Mi manda Giasone

Un viaggio sul mare, tra i monti e le città del Pelio, la penisola della Tessaglia dalla quale salparono gli Argonauti alla ricerca del Vello d'Oro. A nostro modo, un viaggio nel mito del pleinair, alla ricerca dei luoghi e dei litorali più genuini della Grecia.

Indice dell'itinerario

La fila di caffè e ristoranti del lungomare di Volos è molto accogliente dopo i 370 km che da Igoumenitsa portano all’Egeo. Ricostruita dopo vari terremoti, la città è moderna, con una passeggiata a mare dedicata agli Argonauti che da qui salparono verso il Mar Nero, a cercare il Vello d’oro.
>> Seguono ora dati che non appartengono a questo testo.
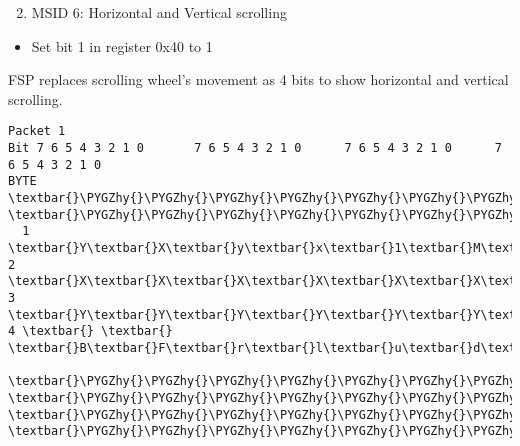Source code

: \documentclass[a4paper,8pt,english]{sphinxmanual}
\def\PYGZhy{\char`\-}
\begin{document}
\begin{enumerate}
\setcounter{enumi}{1}
\item {} 
MSID 6: Horizontal and Vertical scrolling

\end{enumerate}
\begin{itemize}
\item {} 
Set bit 1 in register 0x40 to 1

\end{itemize}

FSP replaces scrolling wheel's movement as 4 bits to show horizontal and
vertical scrolling.

\begin{Verbatim}[commandchars=\\\{\}]
Packet 1
Bit 7 6 5 4 3 2 1 0       7 6 5 4 3 2 1 0      7 6 5 4 3 2 1 0      7 6 5 4 3 2 1 0
BYTE  \textbar{}\PYGZhy{}\PYGZhy{}\PYGZhy{}\PYGZhy{}\PYGZhy{}\PYGZhy{}\PYGZhy{}\PYGZhy{}\PYGZhy{}\PYGZhy{}\PYGZhy{}\PYGZhy{}\PYGZhy{}\PYGZhy{}\PYGZhy{}\textbar{}BYTE \textbar{}\PYGZhy{}\PYGZhy{}\PYGZhy{}\PYGZhy{}\PYGZhy{}\PYGZhy{}\PYGZhy{}\PYGZhy{}\PYGZhy{}\PYGZhy{}\PYGZhy{}\PYGZhy{}\PYGZhy{}\PYGZhy{}\PYGZhy{}\textbar{}BYTE\textbar{}\PYGZhy{}\PYGZhy{}\PYGZhy{}\PYGZhy{}\PYGZhy{}\PYGZhy{}\PYGZhy{}\PYGZhy{}\PYGZhy{}\PYGZhy{}\PYGZhy{}\PYGZhy{}\PYGZhy{}\PYGZhy{}\PYGZhy{}\textbar{}BYTE\textbar{}\PYGZhy{}\PYGZhy{}\PYGZhy{}\PYGZhy{}\PYGZhy{}\PYGZhy{}\PYGZhy{}\PYGZhy{}\PYGZhy{}\PYGZhy{}\PYGZhy{}\PYGZhy{}\PYGZhy{}\PYGZhy{}\PYGZhy{}\textbar{}
  1   \textbar{}Y\textbar{}X\textbar{}y\textbar{}x\textbar{}1\textbar{}M\textbar{}R\textbar{}L\textbar{}  2  \textbar{}X\textbar{}X\textbar{}X\textbar{}X\textbar{}X\textbar{}X\textbar{}X\textbar{}X\textbar{}  3 \textbar{}Y\textbar{}Y\textbar{}Y\textbar{}Y\textbar{}Y\textbar{}Y\textbar{}Y\textbar{}Y\textbar{}  4 \textbar{} \textbar{} \textbar{}B\textbar{}F\textbar{}r\textbar{}l\textbar{}u\textbar{}d\textbar{}
      \textbar{}\PYGZhy{}\PYGZhy{}\PYGZhy{}\PYGZhy{}\PYGZhy{}\PYGZhy{}\PYGZhy{}\PYGZhy{}\PYGZhy{}\PYGZhy{}\PYGZhy{}\PYGZhy{}\PYGZhy{}\PYGZhy{}\PYGZhy{}\textbar{}     \textbar{}\PYGZhy{}\PYGZhy{}\PYGZhy{}\PYGZhy{}\PYGZhy{}\PYGZhy{}\PYGZhy{}\PYGZhy{}\PYGZhy{}\PYGZhy{}\PYGZhy{}\PYGZhy{}\PYGZhy{}\PYGZhy{}\PYGZhy{}\textbar{}    \textbar{}\PYGZhy{}\PYGZhy{}\PYGZhy{}\PYGZhy{}\PYGZhy{}\PYGZhy{}\PYGZhy{}\PYGZhy{}\PYGZhy{}\PYGZhy{}\PYGZhy{}\PYGZhy{}\PYGZhy{}\PYGZhy{}\PYGZhy{}\textbar{}    \textbar{}\PYGZhy{}\PYGZhy{}\PYGZhy{}\PYGZhy{}\PYGZhy{}\PYGZhy{}\PYGZhy{}\PYGZhy{}\PYGZhy{}\PYGZhy{}\PYGZhy{}\PYGZhy{}\PYGZhy{}\PYGZhy{}\PYGZhy{}\textbar{}


\end{Verbatim}
\end{document}
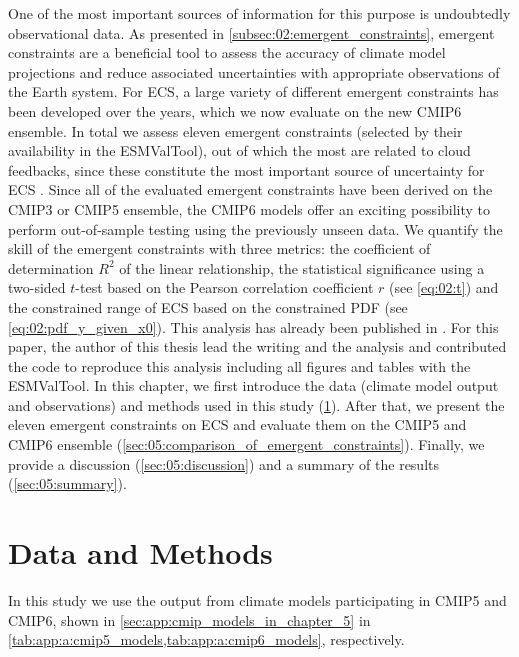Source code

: One of the most important sources of information for this purpose is
undoubtedly observational data. As presented in
\cref{subsec:02:emergent_constraints}, emergent constraints are a beneficial
tool to assess the accuracy of climate model projections and reduce associated
uncertainties with appropriate observations of the Earth system. For \ac{ECS},
a large variety of different emergent constraints has been developed over the
years, which we now evaluate on the new \acs{CMIP}6 ensemble. In total we
assess eleven emergent constraints (selected by their availability in the
\ac{ESMValTool}), out of which the most are related to cloud feedbacks, since
these constitute the most important source of uncertainty for \ac{ECS}
. Since all of the evaluated emergent
constraints have been derived on the \acs{CMIP}3 or \ac{CMIP}5 ensemble, the
\ac{CMIP}6 models offer an exciting possibility to perform out-of-sample
testing using the previously unseen data. We quantify the skill of the emergent
constraints with three metrics: the coefficient of determination $R^2$ of the
linear relationship, the statistical significance using a two-sided $t$-test
based on the Pearson correlation coefficient $r$ (see \cref{eq:02:t}) and the
constrained range of \ac{ECS} based on the constrained \ac{PDF} (see
\cref{eq:02:pdf_y_given_x0}). This analysis has already been published in
\textcite{Schlund2020a}. For this paper, the author of this thesis lead the
writing and the analysis and contributed the code to reproduce this analysis
including all figures and tables with the \ac{ESMValTool}. In this chapter, we
first introduce the data (climate model output and observations) and methods
used in this study (\cref{sec:05:data_and_methods}). After that, we present the
eleven emergent constraints on \acs{ECS} and evaluate them on the \acs{CMIP}5
and \acs{CMIP}6 ensemble (\cref{sec:05:comparison_of_emergent_constraints}).
Finally, we provide a discussion (\cref{sec:05:discussion}) and a summary of
the results (\cref{sec:05:summary}).


\section{Data and Methods}
\label{sec:05:data_and_methods}

In this study we use the output from climate models participating in
\acs{CMIP}5 and \acs{CMIP}6, shown in \cref{sec:app:cmip_models_in_chapter_5}
in \cref{tab:app:a:cmip5_models,tab:app:a:cmip6_models}, respectively.


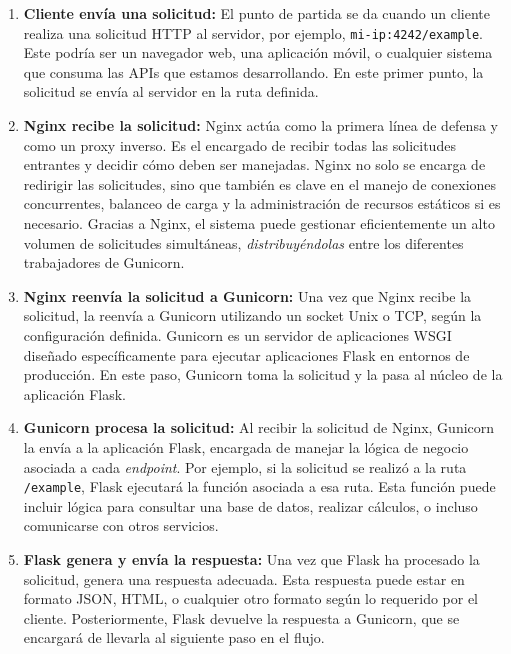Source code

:\begin{enumerate}
    \item \textbf{Cliente envía una solicitud:} 
    El punto de partida se da cuando un cliente realiza una solicitud HTTP al servidor, por ejemplo, \texttt{mi-ip:4242/example}. Este podría ser un navegador web, una aplicación móvil, o cualquier sistema que consuma las APIs que estamos desarrollando. En este primer punto, la solicitud se envía al servidor en la ruta definida.

    \item \textbf{Nginx recibe la solicitud:} 
    Nginx actúa como la primera línea de defensa y como un proxy inverso. Es el encargado de recibir todas las solicitudes entrantes y decidir cómo deben ser manejadas. Nginx no solo se encarga de redirigir las solicitudes, sino que también es clave en el manejo de conexiones concurrentes, balanceo de carga y la administración de recursos estáticos si es necesario. Gracias a Nginx, el sistema puede gestionar eficientemente un alto volumen de solicitudes simultáneas, \textit{distribuyéndolas} entre los diferentes trabajadores de Gunicorn.

    \item \textbf{Nginx reenvía la solicitud a Gunicorn:} 
    Una vez que Nginx recibe la solicitud, la reenvía a Gunicorn utilizando un socket Unix o TCP, según la configuración definida. Gunicorn es un servidor de aplicaciones WSGI diseñado específicamente para ejecutar aplicaciones Flask en entornos de producción. En este paso, Gunicorn toma la solicitud y la pasa al núcleo de la aplicación Flask.

    \item \textbf{Gunicorn procesa la solicitud:} 
    Al recibir la solicitud de Nginx, Gunicorn la envía a la aplicación Flask, encargada de manejar la lógica de negocio asociada a cada \textit{endpoint}. Por ejemplo, si la solicitud se realizó a la ruta \texttt{/example}, Flask ejecutará la función asociada a esa ruta. Esta función puede incluir lógica para consultar una base de datos, realizar cálculos, o incluso comunicarse con otros servicios.

    \item \textbf{Flask genera y envía la respuesta:} 
    Una vez que Flask ha procesado la solicitud, genera una respuesta adecuada. Esta respuesta puede estar en formato JSON, HTML, o cualquier otro formato según lo requerido por el cliente. Posteriormente, Flask devuelve la respuesta a Gunicorn, que se encargará de llevarla al siguiente paso en el flujo.


\end{enumerate}
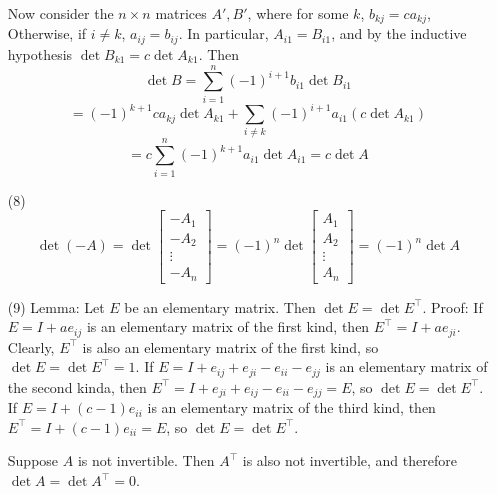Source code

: \documentclass[12pt]{article}
\begin{document}
\begin{itemize}
Now consider the $n \times n$ matrices $A', B'$, where for some $k$, $b_{kj} = ca_{kj}$, Otherwise, if $i \neq k$, $a_{ij} = b_{ij}$. In particular, $A_{i1} = B_{i1}$, and by the inductive hypothesis $\det B_{k1} = c\det A_{k1}$. Then
$$\det B = \sum_{i=1}^n (-1)^{i+1}b_{i1}\det B_{i1}$$
$$= (-1)^{k+1}ca_{kj}\det A_{k1} + \sum_{i \neq k}(-1)^{i + 1}a_{i1}(c\det A_{k1})$$ 
$$= c\sum_{i=1}^n (-1)^{k+1}a_{i1}\det A_{i1} = c\det A$$
\item[(8)]
$$\det(-A) = \det\begin{bmatrix}
-A_1 \\
\hline
-A_2 \\
\hline
\vdots \\
\hline
-A_n
\end{bmatrix} = (-1)^n\det\begin{bmatrix}
A_1 \\
\hline
A_2 \\
\hline
\vdots \\
\hline
A_n
\end{bmatrix} = (-1)^{n}\det A$$
\item[(9)]
Lemma: Let $E$ be an elementary matrix. Then $\det E = \det E^\top$. Proof: If $E = I + ae_{ij}$ is an elementary matrix of the first kind, then $E^\top = I + ae_{ji}$. Clearly, $E^\top$ is also an elementary matrix of the first kind, so $\det E = \det E^\top = 1$. If $E = I + e_{ij} + e_{ji} - e_{ii} - e_{jj}$ is an elementary matrix of the second kinda, then $E^\top = I + e_{ji} + e_{ij} - e_{ii} - e_{jj} = E$, so $\det E = \det E^\top$. If $E = I + (c - 1)e_{ii}$ is an elementary matrix of the third kind, then $E^\top = I +  (c - 1)e_{ii} = E$, so $\det E = \det E^\top$. 

Suppose $A$ is not invertible. Then $A^\top$ is also not invertible, and therefore $\det A = \det A^\top = 0$.


\end{itemize}
\end{document}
Il lungomare è tutto un’isola pedonale preclusa ai veicoli tranne che nel settore iniziale adibito a parcheggio. Proprio qui passeremo la notte, per partire l’indomani in esplorazione del massiccio del Pelio. Ed è anche il momento delle scorte d’acqua, completate alla fontanella presso il mercato del pesce. La regione del Pelio dà a chi guida l’impressione di non finire mai. Ciò è da attribuire al mutare di ambienti – montagna, bosco, spiagge, paesi, versanti – che reclamano attenzione invogliando a molte soste e deviazioni. Il nostro giro inizierà in direzione del monte per discendere poi al mare della sponda orientale, seguendo infine le rive del golfo per il rientro a Volos.
La strada che sale in larghi tornanti mostra il passaggio da contrafforti brulli a un massiccio verde di boschi. Nel villaggio di Anakassià, trovato parcheggio presso la chiesa, una passeggiata ci porta fino alla settecentesca Villa Kontos che ospita opere di Teophilos, il grande pittore naïf che raccontò le lotte per l’indipendenza ellenica. Più in alto Portarià, 650 metri di quota, mostra le prime belle case nella caratteristica architettura del Pelio. Un cartello indica sulla sinistra la deviazione per Makrinitsa, dove i tre chilometri di strada hanno termine con un piazzale esterno all’abitato; qui riuscireste difficilmente a trovare posto, ma sarebbe un crimine perdersi questo villaggio, quindi due soluzioni: lasciare il mezzo nel parcheggio all’uscita di Portarià, facendosi poi la passeggiata a piedi o in bici, oppure deviare verso Makrinitsa arrestandosi in qualche slargo della strada. L’abitato è accessibile solo a piedi. I restauri effettuati in hanno salvato un raro patrimonio di dimore dalle slanciate sagome simili a torri, dai balconi in legno e dai tetti sporgenti, di gusto bizantino. Un luogo di grande atmosfera è la piazza: per il panorama su Volos e il golfo, la bella chiesa del Duecento dall’abside istoriata, l’antica fontana monumentale, i platani altissimi che avvolgono tutto in una suggestiva ombra. Ai tavolini della taverna, magari davanti a un gustoso spetzofai, potresti passarci delle ore.
Oltre Portarià la strada continua a salire, poi il verde montano s’infittisce ricordando che questa era la terra del centauro Chirone, esperto di piante e dei loro segreti. Non a caso a Makrinitsa abbiamo potuto fare acquisti dal più ricco campionario di erbe officinali mai viste, ciascuna con la propria prescrizione. Ai 1200 metri del valico, Hania è solo una fila di botteghe turistiche senza interesse. Qualche chilometro oltre, una deviazione sale poco sotto quota 1400, dove d’inverno si fa discesa su campi di sci serviti da qualche impianto. Il rifugio è aperto anche d’estate e la tranquillità del luogo ne fa un eccellente punto di sosta.
Ora la discesa del versante esterno della montagna si fa più sensibile: abbassandosi la quota, la vegetazione cambia in meleti che sono la principale risorsa di molti villaggi. Le mele del Pelio sono infatti da sempre rinomate ed esportate. Zagora è il primo a mostrare l’insediamento caratteristico dei paesi del versante, aggrappati a mezza costa del declivio che precipita poi al mare. Il paese vanta qualche bella abitazione e due ampie piazze a platani e cipressi.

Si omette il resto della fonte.